EXERCISE MATERIAL START
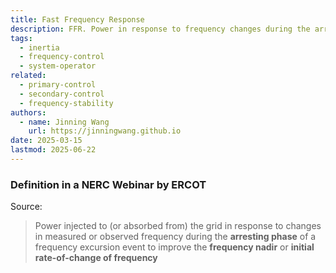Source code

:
 ```yaml
---
title: Fast Frequency Response
description: FFR. Power in response to frequency changes during the arresting phase
tags:
  - inertia
  - frequency-control
  - system-operator
related:
  - primary-control
  - secondary-control
  - frequency-stability
authors:
  - name: Jinning Wang
    url: https://jinningwang.github.io
date: 2025-03-15
lastmod: 2025-06-22
---
```


### Definition in a NERC Webinar by ERCOT

Source: <d-cite key="nerc2020ffr"></d-cite>

> Power injected to (or absorbed from) the grid in response to changes in measured or observed frequency during the **arresting phase** of a frequency excursion event to improve the **frequency nadir** or **initial rate-of-change of frequency**
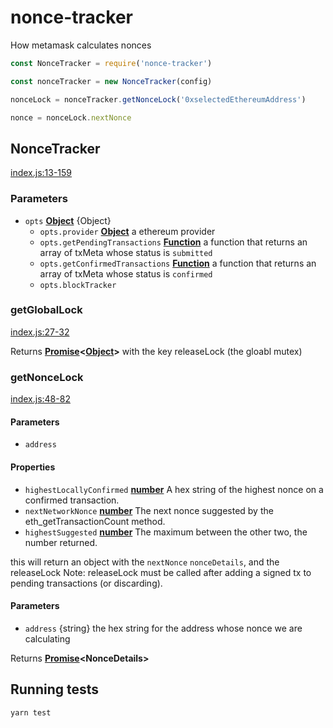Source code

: # nonce-tracker

How metamask calculates nonces

```js
const NonceTracker = require('nonce-tracker')

const nonceTracker = new NonceTracker(config)

nonceLock = nonceTracker.getNonceLock('0xselectedEthereumAddress')

nonce = nonceLock.nextNonce
```

## NonceTracker

[index.js:13-159][13]

### Parameters

-   `opts` **[Object][14]** {Object}
    -   `opts.provider` **[Object][14]** a ethereum provider
    -   `opts.getPendingTransactions` **[Function][15]** a function that returns an array of txMeta
        whose status is `submitted`
    -   `opts.getConfirmedTransactions` **[Function][15]** a function that returns an array of txMeta
        whose status is `confirmed`
    -   `opts.blockTracker`

### getGlobalLock

[index.js:27-32][16]

Returns **[Promise][17]&lt;[Object][14]>** with the key releaseLock (the gloabl mutex)

### getNonceLock

[index.js:48-82][18]

#### Parameters

-   `address`

#### Properties

-   `highestLocallyConfirmed` **[number][19]** A hex string of the highest nonce on a confirmed transaction.
-   `nextNetworkNonce` **[number][19]** The next nonce suggested by the eth_getTransactionCount method.
-   `highestSuggested` **[number][19]** The maximum between the other two, the number returned.

this will return an object with the `nextNonce` `nonceDetails`, and the releaseLock
Note: releaseLock must be called after adding a signed tx to pending transactions (or discarding).

#### Parameters

-   `address`  {string} the hex string for the address whose nonce we are calculating

Returns **[Promise][17]&lt;NonceDetails>**

## Running tests

```bash
yarn test
```



[13]: https://github.com/MetaMask/nonce-tracker/blob/587ee0b25e16543330830e71372e0a9b94c166c4/index.js#L13-L159 "Source code on GitHub"

[14]: https://developer.mozilla.org/docs/Web/JavaScript/Reference/Global_Objects/Object

[15]: https://developer.mozilla.org/docs/Web/JavaScript/Reference/Statements/function

[16]: https://github.com/MetaMask/nonce-tracker/blob/587ee0b25e16543330830e71372e0a9b94c166c4/index.js#L27-L32 "Source code on GitHub"

[17]: https://developer.mozilla.org/docs/Web/JavaScript/Reference/Global_Objects/Promise

[18]: https://github.com/MetaMask/nonce-tracker/blob/587ee0b25e16543330830e71372e0a9b94c166c4/index.js#L48-L82 "Source code on GitHub"

[19]: https://developer.mozilla.org/docs/Web/JavaScript/Reference/Global_Objects/Number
EXERCISE MATERIAL END
▶ WORK ORDER
Repeat the listing in full and exactly. Do not include any images.

▶ TASK RESPONSE
Source code

:
 ```yaml
---
title: Fast Frequency Response
description: FFR. Power in response to frequency changes during the arresting phase
tags:
  - inertia
  - frequency-control
  - system-operator
related:
  - primary-control
  - secondary-control
  - frequency-stability
authors:
  - name: Jinning Wang
    url: https://jinningwang.github.io
date: 2025-03-15
lastmod: 2025-06-22
---
```


### Definition in a NERC Webinar by ERCOT

Source: <d-cite key="nerc2020ffr"></d-cite>

> Power injected to (or absorbed from) the grid in response to changes in measured or observed frequency during the **arresting phase** of a frequency excursion event to improve the **frequency nadir** or **initial rate-of-change of frequency**
Source code

: # nonce-tracker

How metamask calculates nonces

```js
const NonceTracker = require('nonce-tracker')

const nonceTracker = new NonceTracker(config)

nonceLock = nonceTracker.getNonceLock('0xselectedEthereumAddress')

nonce = nonceLock.nextNonce
```

## NonceTracker

[index.js:13-159][13]

### Parameters

-   `opts` **[Object][14]** {Object}
    -   `opts.provider` **[Object][14]** a ethereum provider
    -   `opts.getPendingTransactions` **[Function][15]** a function that returns an array of txMeta
        whose status is `submitted`
    -   `opts.getConfirmedTransactions` **[Function][15]** a function that returns an array of txMeta
        whose status is `confirmed`
    -   `opts.blockTracker`

### getGlobalLock

[index.js:27-32][16]

Returns **[Promise][17]&lt;[Object][14]>** with the key releaseLock (the gloabl mutex)

### getNonceLock

[index.js:48-82][18]

#### Parameters

-   `address`

#### Properties

-   `highestLocallyConfirmed` **[number][19]** A hex string of the highest nonce on a confirmed transaction.
-   `nextNetworkNonce` **[number][19]** The next nonce suggested by the eth_getTransactionCount method.
-   `highestSuggested` **[number][19]** The maximum between the other two, the number returned.

this will return an object with the `nextNonce` `nonceDetails`, and the releaseLock
Note: releaseLock must be called after adding a signed tx to pending transactions (or discarding).

#### Parameters

-   `address`  {string} the hex string for the address whose nonce we are calculating

Returns **[Promise][17]&lt;NonceDetails>**

## Running tests

```bash
yarn test
```



[13]: https://github.com/MetaMask/nonce-tracker/blob/587ee0b25e16543330830e71372e0a9b94c166c4/index.js#L13-L159 "Source code on GitHub"

[14]: https://developer.mozilla.org/docs/Web/JavaScript/Reference/Global_Objects/Object

[15]: https://developer.mozilla.org/docs/Web/JavaScript/Reference/Statements/function

[16]: https://github.com/MetaMask/nonce-tracker/blob/587ee0b25e16543330830e71372e0a9b94c166c4/index.js#L27-L32 "Source code on GitHub"

[17]: https://developer.mozilla.org/docs/Web/JavaScript/Reference/Global_Objects/Promise

[18]: https://github.com/MetaMask/nonce-tracker/blob/587ee0b25e16543330830e71372e0a9b94c166c4/index.js#L48-L82 "Source code on GitHub"

[19]: https://developer.mozilla.org/docs/Web/JavaScript/Reference/Global_Objects/Number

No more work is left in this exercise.